All sequences generated by the microarray were characterised by the call rate, which is the percentage of bases determined by the resequencing algorithm. For determining the time of emergence of the sample strain, median analysis was performed as described: the sequence generated by the microarray showing the highest call rate value was blasted against sequences available in Genbank using the BLASTN 2.2.24+ program 41. All homologous sequences within the group of sequences showing the highest score (as categorised by the BLASTN program) were selected and their year of circulation used for median calculation and determination of the time range. If the number of these sequences was higher than 100, median analysis was performed on the 100 first sequences only. For avian influenza strains, median analysis was performed as described above and the first sequence(s) showing the highest scores were also detailed in Table 3.

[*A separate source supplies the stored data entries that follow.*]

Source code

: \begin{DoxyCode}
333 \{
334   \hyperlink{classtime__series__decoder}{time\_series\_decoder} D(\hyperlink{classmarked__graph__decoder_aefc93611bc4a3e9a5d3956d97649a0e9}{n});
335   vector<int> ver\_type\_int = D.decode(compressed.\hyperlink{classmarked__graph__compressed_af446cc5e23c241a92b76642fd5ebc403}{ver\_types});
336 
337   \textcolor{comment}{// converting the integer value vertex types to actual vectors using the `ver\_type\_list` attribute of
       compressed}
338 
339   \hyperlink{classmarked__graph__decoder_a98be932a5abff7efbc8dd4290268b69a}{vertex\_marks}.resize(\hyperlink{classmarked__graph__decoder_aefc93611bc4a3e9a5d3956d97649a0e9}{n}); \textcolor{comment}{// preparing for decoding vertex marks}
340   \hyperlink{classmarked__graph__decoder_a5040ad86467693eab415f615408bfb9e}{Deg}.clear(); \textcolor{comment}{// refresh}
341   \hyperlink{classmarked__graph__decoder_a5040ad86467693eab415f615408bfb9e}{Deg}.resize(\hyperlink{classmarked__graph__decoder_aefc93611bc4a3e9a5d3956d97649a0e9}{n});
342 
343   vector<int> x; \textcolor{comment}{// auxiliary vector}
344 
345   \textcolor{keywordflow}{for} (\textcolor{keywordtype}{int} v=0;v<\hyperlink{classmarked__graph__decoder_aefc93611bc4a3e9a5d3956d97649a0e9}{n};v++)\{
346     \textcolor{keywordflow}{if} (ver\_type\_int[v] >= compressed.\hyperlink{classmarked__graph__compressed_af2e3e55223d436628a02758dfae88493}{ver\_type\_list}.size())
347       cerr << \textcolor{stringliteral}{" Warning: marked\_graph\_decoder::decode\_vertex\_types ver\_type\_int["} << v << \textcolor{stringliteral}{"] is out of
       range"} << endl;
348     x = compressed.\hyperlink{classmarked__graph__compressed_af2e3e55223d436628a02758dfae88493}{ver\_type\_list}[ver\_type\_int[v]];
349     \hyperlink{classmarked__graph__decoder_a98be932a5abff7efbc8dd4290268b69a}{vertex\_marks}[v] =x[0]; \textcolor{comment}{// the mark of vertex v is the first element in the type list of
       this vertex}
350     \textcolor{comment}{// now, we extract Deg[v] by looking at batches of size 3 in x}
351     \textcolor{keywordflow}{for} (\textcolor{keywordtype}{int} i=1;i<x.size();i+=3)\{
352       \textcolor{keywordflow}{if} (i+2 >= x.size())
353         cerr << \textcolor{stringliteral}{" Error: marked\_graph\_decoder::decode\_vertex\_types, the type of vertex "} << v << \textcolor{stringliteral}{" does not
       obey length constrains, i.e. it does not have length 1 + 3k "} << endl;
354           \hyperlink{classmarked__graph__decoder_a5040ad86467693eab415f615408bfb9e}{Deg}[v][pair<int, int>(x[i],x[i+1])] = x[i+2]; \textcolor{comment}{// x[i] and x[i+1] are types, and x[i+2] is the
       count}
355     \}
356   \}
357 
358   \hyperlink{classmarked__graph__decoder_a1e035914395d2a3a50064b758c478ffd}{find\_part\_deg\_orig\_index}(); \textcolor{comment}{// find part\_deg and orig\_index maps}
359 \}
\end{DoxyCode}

After identification and subtyping of avian influenza strains by the microarray, oligonucleotides specific for each tiled influenza virus gene were designed and used in RT-PCR assays. Five microliters of extracted RNA was amplified by SuperScript(tm) One-Step RT-PCR system with Platinum(r) Taq DNA polymerase (Invitrogen, Life Technologies, Carlsbad, CA). One-Step RT-PCR was performed with 25 μl reaction volume. The extracted RNA sample (5 μl) was added to RT-PCR mixture (20 μl) consisting of 1X Reaction Mix (a buffer containing 0.4 mM of each dNTP, 2.4 mM MgSO₄), 0.5 μl of SuperScript(tm) II RT/Platinum(r) Taq Mix, 0.4 μM primer Forward, 0.4 μM primer Reverse, 0.2 U/μl of RNaseOUT Recombinant Ribonuclease Inhibitor and nuclease-free water. The RT and PCR were carried out with following steps: RT at 45°C for 30 min; 55°C for 15 min, 94°C for 5 min, then PCR cycle 1-30, 94°C for 30 sec, 45°C for 30 sec, 72°C for 30 sec; final extension, 72°C for 5 min.

Amplified products were extracted using QIAquick Gel Extraction kit (Qiagen) according to the manufacturer's instructions and cloned in pCR^(r)II.1-TOPO^(r) TA cloning vector (Invitrogen). Sequences of influenza virus genes were obtained from 3 individual clones for each gene.